A Letter To Frankenstein

Dear Frankenstein (the doctor not the monster,)  ♪There's a light, over at the Frankenstein's Place♪ (Barry Bostwick)

I'm in need of your assistance. You see, while you may look at me and scream "It's Alive!" You will very quickly realize that the brain selected to fit inside my little red headed skull, is dead. Now, I don't know if someone switched my old brain with this brain while I was sleeping, or if my brain has simply died, but I desperately, really truly need a new brain!

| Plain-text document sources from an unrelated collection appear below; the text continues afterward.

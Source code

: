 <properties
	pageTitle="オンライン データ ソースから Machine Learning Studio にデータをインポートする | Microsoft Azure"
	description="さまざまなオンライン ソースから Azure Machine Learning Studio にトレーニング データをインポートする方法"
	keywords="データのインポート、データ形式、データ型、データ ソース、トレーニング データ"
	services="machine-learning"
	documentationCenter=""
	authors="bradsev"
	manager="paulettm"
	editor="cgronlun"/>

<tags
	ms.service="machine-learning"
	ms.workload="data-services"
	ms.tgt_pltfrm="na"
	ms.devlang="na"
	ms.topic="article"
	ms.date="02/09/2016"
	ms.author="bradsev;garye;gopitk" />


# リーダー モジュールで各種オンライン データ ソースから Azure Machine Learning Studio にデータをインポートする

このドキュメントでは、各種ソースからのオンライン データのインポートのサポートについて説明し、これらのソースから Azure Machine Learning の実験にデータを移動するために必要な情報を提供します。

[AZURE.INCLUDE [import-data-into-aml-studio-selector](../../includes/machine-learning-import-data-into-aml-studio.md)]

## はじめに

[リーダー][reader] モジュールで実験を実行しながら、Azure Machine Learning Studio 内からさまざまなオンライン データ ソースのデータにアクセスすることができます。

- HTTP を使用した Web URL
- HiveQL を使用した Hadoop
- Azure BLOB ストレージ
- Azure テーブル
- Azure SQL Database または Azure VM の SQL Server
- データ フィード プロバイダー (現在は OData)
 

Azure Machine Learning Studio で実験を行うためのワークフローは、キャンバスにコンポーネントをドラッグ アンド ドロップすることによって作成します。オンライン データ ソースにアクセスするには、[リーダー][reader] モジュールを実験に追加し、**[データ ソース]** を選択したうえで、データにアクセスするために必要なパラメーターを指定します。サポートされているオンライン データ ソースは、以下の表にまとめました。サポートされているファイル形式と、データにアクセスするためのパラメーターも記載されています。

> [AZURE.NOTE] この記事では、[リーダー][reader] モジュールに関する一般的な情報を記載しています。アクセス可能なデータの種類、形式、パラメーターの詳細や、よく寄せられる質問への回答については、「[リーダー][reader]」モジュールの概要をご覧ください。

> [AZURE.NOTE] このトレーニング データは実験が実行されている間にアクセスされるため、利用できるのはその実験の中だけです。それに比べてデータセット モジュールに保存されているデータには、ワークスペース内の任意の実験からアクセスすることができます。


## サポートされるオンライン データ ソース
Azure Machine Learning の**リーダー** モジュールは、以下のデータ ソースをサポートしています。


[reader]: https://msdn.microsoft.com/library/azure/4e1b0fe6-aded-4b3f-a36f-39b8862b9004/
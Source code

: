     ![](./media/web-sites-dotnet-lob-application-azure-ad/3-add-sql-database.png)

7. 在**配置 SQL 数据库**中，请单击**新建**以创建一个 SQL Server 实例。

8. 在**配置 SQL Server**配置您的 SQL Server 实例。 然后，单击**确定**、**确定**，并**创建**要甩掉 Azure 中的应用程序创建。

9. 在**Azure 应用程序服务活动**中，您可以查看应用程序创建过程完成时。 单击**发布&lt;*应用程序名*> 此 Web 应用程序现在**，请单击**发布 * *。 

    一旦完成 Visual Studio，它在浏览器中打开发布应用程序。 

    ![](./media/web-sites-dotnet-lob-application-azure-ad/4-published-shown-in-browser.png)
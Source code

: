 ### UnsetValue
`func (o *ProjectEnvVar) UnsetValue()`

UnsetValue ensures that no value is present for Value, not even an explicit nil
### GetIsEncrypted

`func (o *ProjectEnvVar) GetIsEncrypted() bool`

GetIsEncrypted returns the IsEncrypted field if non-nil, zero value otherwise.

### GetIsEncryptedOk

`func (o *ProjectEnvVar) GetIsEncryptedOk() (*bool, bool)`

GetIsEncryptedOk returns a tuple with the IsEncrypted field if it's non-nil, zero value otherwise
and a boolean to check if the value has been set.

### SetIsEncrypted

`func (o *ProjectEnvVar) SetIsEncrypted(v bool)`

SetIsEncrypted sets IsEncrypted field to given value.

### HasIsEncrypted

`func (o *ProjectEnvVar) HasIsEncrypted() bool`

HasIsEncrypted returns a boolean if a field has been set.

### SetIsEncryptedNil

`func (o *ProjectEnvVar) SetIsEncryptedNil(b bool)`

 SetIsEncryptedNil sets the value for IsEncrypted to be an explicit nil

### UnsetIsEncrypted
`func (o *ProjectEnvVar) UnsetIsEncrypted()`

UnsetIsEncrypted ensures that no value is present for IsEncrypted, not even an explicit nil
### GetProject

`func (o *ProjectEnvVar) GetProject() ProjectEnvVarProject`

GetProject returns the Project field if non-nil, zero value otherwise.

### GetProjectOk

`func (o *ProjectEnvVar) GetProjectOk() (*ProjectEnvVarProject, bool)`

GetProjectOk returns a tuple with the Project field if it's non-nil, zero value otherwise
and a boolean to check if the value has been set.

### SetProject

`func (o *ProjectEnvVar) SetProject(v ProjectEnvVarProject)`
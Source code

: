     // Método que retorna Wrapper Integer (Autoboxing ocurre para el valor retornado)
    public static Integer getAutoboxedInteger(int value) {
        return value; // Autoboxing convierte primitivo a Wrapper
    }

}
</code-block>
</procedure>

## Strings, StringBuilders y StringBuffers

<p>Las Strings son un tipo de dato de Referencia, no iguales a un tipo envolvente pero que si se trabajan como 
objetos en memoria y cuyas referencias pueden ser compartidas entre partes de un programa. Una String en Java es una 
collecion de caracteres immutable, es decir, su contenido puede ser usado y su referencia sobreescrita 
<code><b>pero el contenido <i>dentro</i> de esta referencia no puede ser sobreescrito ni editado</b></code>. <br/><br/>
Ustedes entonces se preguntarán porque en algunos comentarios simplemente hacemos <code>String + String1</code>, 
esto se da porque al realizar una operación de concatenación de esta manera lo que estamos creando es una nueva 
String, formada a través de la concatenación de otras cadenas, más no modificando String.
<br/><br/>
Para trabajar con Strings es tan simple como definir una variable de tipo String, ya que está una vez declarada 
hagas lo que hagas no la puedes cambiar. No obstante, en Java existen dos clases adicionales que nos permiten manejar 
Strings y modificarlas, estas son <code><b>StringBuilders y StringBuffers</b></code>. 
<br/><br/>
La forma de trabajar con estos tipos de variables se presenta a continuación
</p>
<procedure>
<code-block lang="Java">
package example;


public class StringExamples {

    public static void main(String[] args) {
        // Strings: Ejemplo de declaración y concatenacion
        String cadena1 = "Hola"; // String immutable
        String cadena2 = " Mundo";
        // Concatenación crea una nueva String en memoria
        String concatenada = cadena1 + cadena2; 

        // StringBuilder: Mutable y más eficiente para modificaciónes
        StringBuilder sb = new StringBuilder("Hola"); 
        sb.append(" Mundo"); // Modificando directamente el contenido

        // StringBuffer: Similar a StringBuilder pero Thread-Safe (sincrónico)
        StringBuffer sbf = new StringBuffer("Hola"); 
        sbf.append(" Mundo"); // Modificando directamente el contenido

Just in the past couple days my brain has failed me:

*When I looked at my checking account, knew I needed to deposit money, but looked at it and thought "ooh I've got extra money!" and then didn't make the deposit! What the hell is wrong with me?! Money doesn't just appear in your bank account, you have to put it there. So, it's my stupid brain's fault that I had NSF the next morning! ♪I'm insane in the membrane♪ (Cypress Hill)

*At 4:00 I scheduled an appt for hubby for the next morning, by 5:00 I forgot all about it and made plans for having the car, and getting all this stuff done the next morning. Dumb brain!

*I planned a mojo pork roast in the crock pot for today, then made plans for taking the crock pot to work today to make sweet & sour steak and rice. I only have 1 crock pot...it can't be in 2 places at once! Stupid Brain!

*I went to the store to get dog biscuits. What do you think my brain told me to buy?! I bought dog food and dog chews, but no dang biscuits! Even though they were right there in front of me! See it's dead I tell ya!

*This morning I walked into my bathroom 3 times before realizing that I was there to put my bra on! You would think seeing my half naked self in the mirror would've triggered that to my brain, but, no!  ♪if I only had a brain♪ (scarecrow)

So, you see I'm in desperate need of your urgent assistance. Something must be done and quick, before I show up at work with out my bra on or worse...without makeup! EEEEK!